Microsoft Reveals Chinese Hackers Targeting SharePoint Servers
Microsoft Reveals Chinese Hackers Targeting SharePoint Servers
Security breach affects businesses as Microsoft uncovers infiltration by Chinese state-backed groups.
Chinese "threat actors" have successfully infiltrated Microsoft's SharePoint document software servers, posing a significant risk to the data of various businesses utilizing the platform. As confirmed by Microsoft, state-backed groups including Linen Typhoon and Violet Typhoon, along with the China-based Storm-2603, have exploited existing vulnerabilities in on-premises SharePoint servers, which are widely used by enterprise customers, though their cloud-based services remain unaffected.
In response to the breach, the tech giant has released crucial security updates and advised all on-premises SharePoint server users to implement them immediately. "Our investigations are ongoing as we assess other potential actors who may be utilizing these exploits," Microsoft noted. The firm expressed "high confidence" that the hack would continue to pose a threat to systems where these security updates are not applied.
Microsoft detailed a troubling trend where hackers were able to send requests to SharePoint servers, thereby facilitating the theft of key materials from their victims. Charles Carmakal, Chief Technology Officer at Mandiant, a Google Cloud subsidiary, revealed that multiple victims across varied sectors and global regions had been targeted, suggesting that both governmental and business entities using SharePoint were under threat.
Carmakal also indicated that adversaries stole encrypted material, allowing them to maintain ongoing access to compromised SharePoint data. "This has been exploited broadly and opportunistically before patches were available, underscoring its significance," he emphasized.

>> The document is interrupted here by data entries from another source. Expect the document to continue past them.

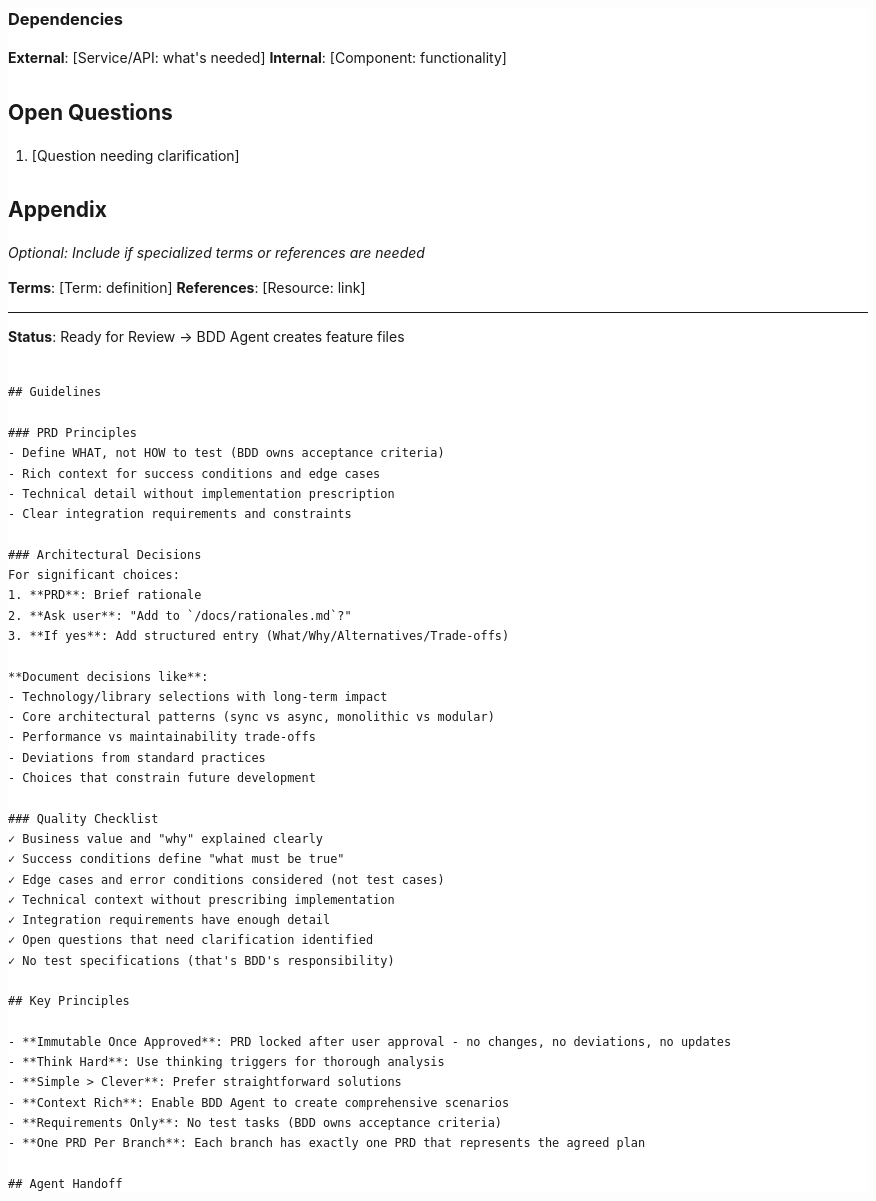 ### Dependencies

**External**: [Service/API: what's needed]
**Internal**: [Component: functionality]

## Open Questions

1. [Question needing clarification]

## Appendix

_Optional: Include if specialized terms or references are needed_

**Terms**: [Term: definition]
**References**: [Resource: link]

---

**Status**: Ready for Review → BDD Agent creates feature files

```

## Guidelines

### PRD Principles
- Define WHAT, not HOW to test (BDD owns acceptance criteria)
- Rich context for success conditions and edge cases
- Technical detail without implementation prescription
- Clear integration requirements and constraints

### Architectural Decisions
For significant choices:
1. **PRD**: Brief rationale
2. **Ask user**: "Add to `/docs/rationales.md`?"
3. **If yes**: Add structured entry (What/Why/Alternatives/Trade-offs)

**Document decisions like**:
- Technology/library selections with long-term impact
- Core architectural patterns (sync vs async, monolithic vs modular)
- Performance vs maintainability trade-offs
- Deviations from standard practices
- Choices that constrain future development

### Quality Checklist
✓ Business value and "why" explained clearly
✓ Success conditions define "what must be true"
✓ Edge cases and error conditions considered (not test cases)
✓ Technical context without prescribing implementation
✓ Integration requirements have enough detail
✓ Open questions that need clarification identified
✓ No test specifications (that's BDD's responsibility)

## Key Principles

- **Immutable Once Approved**: PRD locked after user approval - no changes, no deviations, no updates
- **Think Hard**: Use thinking triggers for thorough analysis
- **Simple > Clever**: Prefer straightforward solutions
- **Context Rich**: Enable BDD Agent to create comprehensive scenarios
- **Requirements Only**: No test tasks (BDD owns acceptance criteria)
- **One PRD Per Branch**: Each branch has exactly one PRD that represents the agreed plan

## Agent Handoff

```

According to Microsoft, Linen Typhoon has spent 13 years focusing on intellectual property theft, specifically targeting organizations linked to government, defense, strategic planning, and human rights. Meanwhile, Violet Typhoon has concentrated on espionage efforts, predominantly at past government and military personnel, NGOs, think tanks, academic institutions, media organizations, the financial sector, and healthcare in the US, Europe, and East Asia. Additionally, Storm-2603 has been assessed as a medium-confidence China-based threat actor.